- [Aim of the exercise] In the listing that follows, count every line holding the word "Application" and give only the count.

———

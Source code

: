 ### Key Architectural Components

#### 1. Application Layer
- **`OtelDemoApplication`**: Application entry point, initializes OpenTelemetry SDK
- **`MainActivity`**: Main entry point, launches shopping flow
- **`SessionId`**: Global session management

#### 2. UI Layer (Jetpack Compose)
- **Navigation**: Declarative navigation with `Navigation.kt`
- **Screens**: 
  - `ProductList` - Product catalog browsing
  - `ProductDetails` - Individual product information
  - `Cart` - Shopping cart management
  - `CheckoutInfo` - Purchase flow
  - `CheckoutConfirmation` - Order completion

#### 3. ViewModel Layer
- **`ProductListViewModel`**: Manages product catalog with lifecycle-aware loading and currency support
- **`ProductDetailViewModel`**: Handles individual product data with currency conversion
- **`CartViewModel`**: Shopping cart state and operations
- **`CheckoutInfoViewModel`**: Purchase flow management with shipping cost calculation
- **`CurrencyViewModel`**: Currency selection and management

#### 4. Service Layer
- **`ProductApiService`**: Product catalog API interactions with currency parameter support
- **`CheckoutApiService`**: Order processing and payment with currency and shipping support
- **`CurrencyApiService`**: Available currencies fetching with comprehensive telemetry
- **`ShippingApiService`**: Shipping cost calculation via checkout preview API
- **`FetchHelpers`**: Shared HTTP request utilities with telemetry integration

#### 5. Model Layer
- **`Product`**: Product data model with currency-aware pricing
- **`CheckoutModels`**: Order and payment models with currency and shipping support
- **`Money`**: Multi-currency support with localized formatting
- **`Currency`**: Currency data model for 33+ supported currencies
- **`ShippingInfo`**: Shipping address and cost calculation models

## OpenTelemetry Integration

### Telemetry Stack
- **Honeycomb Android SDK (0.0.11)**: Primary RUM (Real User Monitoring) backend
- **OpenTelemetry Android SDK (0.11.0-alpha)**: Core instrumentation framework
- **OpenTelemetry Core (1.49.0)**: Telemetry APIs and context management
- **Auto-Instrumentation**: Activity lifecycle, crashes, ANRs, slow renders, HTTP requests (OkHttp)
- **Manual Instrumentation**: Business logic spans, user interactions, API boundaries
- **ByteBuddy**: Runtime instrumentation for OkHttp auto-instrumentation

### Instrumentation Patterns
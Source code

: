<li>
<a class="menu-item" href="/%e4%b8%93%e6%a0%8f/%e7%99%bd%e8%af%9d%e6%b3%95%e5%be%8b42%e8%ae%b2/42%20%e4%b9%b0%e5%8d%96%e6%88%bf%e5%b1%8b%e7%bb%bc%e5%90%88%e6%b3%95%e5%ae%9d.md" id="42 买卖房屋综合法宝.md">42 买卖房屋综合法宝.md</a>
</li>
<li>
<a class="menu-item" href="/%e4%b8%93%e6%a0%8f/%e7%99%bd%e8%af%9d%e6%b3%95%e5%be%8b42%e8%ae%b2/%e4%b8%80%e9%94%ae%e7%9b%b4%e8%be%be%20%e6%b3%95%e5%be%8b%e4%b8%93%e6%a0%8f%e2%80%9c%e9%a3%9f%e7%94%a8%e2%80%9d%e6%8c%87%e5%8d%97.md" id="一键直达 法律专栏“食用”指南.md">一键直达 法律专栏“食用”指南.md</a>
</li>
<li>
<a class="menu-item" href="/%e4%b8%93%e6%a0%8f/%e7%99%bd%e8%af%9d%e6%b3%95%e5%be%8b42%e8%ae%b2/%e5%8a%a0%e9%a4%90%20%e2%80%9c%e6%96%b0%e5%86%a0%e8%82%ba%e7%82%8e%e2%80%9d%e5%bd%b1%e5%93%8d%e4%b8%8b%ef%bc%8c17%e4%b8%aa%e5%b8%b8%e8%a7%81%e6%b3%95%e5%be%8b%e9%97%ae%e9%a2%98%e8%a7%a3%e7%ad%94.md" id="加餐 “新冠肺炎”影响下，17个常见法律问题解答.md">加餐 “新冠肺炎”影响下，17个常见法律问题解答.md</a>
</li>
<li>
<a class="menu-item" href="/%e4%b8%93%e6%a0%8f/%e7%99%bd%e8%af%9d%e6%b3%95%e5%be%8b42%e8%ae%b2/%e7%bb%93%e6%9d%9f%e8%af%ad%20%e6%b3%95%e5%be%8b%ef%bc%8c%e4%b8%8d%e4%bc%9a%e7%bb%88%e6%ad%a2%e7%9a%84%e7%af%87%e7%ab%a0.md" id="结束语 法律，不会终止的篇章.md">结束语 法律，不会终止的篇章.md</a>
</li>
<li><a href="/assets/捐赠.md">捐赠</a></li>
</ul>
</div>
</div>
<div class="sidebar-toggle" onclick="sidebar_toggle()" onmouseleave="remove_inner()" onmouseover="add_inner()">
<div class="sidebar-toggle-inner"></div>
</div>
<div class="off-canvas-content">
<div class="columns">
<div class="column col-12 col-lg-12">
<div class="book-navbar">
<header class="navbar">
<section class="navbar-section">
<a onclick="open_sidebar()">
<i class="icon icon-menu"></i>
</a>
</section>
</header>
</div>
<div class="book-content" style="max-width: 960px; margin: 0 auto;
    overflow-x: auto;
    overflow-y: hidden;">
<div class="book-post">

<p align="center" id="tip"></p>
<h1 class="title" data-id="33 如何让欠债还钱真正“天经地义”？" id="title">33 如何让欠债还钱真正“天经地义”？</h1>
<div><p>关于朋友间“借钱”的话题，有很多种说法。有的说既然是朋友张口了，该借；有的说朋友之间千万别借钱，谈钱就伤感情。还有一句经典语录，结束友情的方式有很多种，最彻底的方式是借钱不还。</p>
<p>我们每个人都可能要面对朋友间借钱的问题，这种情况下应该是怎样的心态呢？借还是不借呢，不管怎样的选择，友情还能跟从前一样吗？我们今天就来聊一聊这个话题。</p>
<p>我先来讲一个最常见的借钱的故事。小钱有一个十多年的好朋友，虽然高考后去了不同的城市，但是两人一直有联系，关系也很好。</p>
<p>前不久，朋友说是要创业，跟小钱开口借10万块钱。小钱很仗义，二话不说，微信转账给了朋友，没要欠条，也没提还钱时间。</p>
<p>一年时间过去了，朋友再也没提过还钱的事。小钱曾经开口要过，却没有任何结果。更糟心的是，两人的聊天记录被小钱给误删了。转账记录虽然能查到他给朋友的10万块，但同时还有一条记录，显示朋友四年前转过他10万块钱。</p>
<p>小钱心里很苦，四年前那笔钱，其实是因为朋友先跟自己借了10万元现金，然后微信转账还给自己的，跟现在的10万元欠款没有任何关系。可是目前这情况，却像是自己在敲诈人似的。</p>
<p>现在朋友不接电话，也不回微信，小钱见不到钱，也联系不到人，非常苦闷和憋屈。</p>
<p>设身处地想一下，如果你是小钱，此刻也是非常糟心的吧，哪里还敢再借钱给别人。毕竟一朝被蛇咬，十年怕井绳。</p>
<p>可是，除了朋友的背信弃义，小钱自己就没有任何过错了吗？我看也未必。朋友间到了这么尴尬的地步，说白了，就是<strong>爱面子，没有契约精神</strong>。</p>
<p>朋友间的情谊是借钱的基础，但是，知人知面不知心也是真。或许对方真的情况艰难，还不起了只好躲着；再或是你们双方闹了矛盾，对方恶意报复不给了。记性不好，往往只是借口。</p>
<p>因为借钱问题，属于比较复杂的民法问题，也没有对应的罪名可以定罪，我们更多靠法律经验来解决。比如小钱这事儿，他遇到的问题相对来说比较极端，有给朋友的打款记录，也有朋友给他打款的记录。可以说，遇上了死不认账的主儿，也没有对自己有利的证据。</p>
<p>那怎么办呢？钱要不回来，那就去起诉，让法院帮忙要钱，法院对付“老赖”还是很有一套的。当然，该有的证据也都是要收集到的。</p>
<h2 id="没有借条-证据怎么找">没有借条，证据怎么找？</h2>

———

- [Solution for this task] 2